The Convene UI is based on Rails standard templating system, with heavy use of:

  • Stimulus JS
    • the entry point for our JavaScript is in app/javascript/controllers/index.js, which loads all app/javascript/*_controllers.js files
  • Tailwind CSS to help speed up making good-looking UIs

Jitsi is Convene's video call infrastructure. The video_room_controller.js is the entry point where we load a Jitsi video call iframe into Convene's UI.

If you want to run Jitsi locally, see the configuration provided in infrastructure/jitsi-meet-local.

Architecture overview diagram

Last updated: April 2021

Original on Miro: https://miro.com/app/board/o9J_lLrbz1g=/

Configuring Your Development Machine

See Developer setup and documentation.

Debugger

To run pry or byebug, run bin/connect web.

Developing Mailers

Set SMTP_* environment variables to configure Action Mailer.

To preview mailers, visit http://localhost:3000/rails/mailers/

Testing Convene

The Convene interface is tested in two ways:

  1. Open-box unit and integration tests, which are defined in the spec folder
  2. Closed-box story tests, which are defined in the top level features folder

Many enhancements and fixes can be made without updating the story tests, while almost all changes will want updated unit or integration tests.

For story tests, we use Cucumber to encourage us to write tests as human-friendly documentation.

For unit and integration tests, we use RSpec.

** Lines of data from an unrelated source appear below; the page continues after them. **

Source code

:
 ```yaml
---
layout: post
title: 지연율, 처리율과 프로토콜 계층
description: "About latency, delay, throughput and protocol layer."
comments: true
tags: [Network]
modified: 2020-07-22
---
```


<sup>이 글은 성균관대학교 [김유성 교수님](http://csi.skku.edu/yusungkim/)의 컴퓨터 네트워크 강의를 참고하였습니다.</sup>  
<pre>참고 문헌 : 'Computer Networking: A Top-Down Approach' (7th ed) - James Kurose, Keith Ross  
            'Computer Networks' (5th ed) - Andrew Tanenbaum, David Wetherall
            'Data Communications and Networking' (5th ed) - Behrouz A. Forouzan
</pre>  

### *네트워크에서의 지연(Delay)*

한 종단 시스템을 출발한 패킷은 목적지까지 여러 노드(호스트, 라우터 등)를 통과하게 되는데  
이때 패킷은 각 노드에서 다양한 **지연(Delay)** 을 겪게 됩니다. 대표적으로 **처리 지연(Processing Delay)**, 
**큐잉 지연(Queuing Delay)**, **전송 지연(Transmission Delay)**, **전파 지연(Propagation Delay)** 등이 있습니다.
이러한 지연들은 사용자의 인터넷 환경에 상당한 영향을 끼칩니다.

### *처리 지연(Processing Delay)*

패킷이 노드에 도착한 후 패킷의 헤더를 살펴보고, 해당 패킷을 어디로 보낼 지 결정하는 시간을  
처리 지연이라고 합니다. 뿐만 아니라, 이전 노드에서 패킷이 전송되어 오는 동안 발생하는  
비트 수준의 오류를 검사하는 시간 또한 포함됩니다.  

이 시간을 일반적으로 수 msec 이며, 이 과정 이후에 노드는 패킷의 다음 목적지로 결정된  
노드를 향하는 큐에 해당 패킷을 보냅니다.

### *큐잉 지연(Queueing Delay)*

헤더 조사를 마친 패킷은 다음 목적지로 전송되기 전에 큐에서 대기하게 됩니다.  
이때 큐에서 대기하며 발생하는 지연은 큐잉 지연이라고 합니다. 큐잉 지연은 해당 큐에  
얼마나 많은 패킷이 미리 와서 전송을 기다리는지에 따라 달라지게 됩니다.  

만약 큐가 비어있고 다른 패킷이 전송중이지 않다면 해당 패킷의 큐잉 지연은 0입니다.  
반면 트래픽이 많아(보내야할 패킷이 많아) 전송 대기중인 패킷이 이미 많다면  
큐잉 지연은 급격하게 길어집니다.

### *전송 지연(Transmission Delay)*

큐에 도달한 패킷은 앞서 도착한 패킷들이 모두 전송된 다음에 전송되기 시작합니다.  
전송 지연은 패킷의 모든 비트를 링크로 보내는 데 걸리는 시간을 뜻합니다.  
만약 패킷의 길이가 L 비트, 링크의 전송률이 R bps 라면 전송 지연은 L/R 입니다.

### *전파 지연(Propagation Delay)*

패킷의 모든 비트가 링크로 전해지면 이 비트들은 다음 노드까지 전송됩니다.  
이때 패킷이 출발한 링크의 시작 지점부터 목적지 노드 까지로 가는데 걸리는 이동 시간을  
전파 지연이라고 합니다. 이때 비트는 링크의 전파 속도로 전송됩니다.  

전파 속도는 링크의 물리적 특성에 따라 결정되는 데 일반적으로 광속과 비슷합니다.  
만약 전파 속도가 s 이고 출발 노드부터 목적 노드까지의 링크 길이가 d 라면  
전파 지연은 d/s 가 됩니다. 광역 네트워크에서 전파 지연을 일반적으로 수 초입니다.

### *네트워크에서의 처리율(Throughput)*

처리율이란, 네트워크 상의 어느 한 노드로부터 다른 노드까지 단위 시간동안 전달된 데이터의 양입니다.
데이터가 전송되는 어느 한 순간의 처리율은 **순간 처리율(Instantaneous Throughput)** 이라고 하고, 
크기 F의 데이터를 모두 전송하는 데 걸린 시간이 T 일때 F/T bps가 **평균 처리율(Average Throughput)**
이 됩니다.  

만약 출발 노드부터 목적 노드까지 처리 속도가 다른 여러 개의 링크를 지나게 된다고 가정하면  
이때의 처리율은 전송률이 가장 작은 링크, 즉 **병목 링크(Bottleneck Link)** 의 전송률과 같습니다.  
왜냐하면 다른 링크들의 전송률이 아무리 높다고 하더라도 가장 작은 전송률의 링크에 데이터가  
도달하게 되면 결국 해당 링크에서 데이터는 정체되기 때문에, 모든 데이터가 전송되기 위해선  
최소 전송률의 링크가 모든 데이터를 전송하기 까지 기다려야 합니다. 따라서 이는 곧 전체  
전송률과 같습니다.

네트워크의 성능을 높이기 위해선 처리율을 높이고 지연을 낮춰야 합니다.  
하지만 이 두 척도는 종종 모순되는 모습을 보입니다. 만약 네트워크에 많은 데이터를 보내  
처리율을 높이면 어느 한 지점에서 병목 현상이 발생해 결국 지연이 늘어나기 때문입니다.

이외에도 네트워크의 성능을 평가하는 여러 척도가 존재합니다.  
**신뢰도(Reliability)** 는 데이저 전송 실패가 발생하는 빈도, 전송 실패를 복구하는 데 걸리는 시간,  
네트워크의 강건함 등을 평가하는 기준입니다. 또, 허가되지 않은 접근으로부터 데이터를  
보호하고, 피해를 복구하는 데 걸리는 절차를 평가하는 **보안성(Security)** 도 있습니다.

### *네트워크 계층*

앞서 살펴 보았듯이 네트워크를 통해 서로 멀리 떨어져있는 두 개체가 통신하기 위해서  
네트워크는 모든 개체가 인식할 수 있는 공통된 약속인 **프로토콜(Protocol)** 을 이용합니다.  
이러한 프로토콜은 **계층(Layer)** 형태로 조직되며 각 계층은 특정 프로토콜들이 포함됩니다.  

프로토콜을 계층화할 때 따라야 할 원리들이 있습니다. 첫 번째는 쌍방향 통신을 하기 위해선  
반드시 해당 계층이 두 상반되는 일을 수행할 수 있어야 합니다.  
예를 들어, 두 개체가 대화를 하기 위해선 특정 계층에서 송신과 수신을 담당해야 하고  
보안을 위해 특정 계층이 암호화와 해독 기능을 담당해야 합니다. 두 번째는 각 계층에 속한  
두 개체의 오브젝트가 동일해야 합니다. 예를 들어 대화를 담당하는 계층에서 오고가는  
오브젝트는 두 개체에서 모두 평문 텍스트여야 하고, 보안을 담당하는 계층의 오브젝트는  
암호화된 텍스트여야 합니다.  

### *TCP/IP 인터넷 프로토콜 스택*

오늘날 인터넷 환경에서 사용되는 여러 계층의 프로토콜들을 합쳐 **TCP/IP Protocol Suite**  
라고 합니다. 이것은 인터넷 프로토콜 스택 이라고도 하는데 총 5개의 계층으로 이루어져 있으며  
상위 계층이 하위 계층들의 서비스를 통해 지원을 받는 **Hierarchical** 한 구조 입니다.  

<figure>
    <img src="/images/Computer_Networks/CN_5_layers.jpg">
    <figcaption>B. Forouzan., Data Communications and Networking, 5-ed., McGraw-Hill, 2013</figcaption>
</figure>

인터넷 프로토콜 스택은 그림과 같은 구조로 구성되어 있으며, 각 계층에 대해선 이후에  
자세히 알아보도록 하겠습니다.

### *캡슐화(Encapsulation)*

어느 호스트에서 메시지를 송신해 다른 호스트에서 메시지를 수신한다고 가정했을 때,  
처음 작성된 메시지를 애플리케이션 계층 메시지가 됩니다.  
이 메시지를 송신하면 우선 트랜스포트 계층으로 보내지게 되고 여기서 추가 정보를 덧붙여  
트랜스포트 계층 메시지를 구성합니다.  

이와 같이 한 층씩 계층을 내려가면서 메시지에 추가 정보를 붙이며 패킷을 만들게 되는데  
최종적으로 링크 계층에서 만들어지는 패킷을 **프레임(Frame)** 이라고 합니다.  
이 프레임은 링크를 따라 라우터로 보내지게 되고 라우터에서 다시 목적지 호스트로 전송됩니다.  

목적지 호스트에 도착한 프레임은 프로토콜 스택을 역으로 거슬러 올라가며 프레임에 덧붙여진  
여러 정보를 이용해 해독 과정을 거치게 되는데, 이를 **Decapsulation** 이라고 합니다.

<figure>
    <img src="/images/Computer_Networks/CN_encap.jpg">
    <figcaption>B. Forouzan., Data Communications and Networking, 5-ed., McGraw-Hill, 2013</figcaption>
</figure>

RSpec is a nice complement to Cucumber, in that it allows us to directly integrate with the underlying Ruby and Rails code without writing human or computer interfaces that require inter-process communication.

This helps us write small, focused tests that deal with 1~3 Ruby classes instead of having to spin up a working instance of the entire application.

Tests that need database access should require "rails_helper", and tests that can be executed without a database should require "spec_helper".

Overview of the features folder

Last updated: April 2021

Original on Miro: https://miro.com/app/board/o9J_lLrbz1g=/

About The Zinc Collective

Convene is maintained by a dedicated community of volunteer Contributors and Maintainers known as the Zinc Collective, a digital product and services cooperative.

We have a Pledge and Code of Conduct. And anyone can become a contributor and/or maintainer.

Footnotes

Paid Support

Our paid support rate is pegged to 3x the San Francisco Living Wage for a couple with a single worker raising three children.

This rate is negotiable for organizations that offer Zinc a patronage account or corresponding equity stake.

Paid support clients may also request a deferred payment program, with terms to be determined on a case-by-case basis.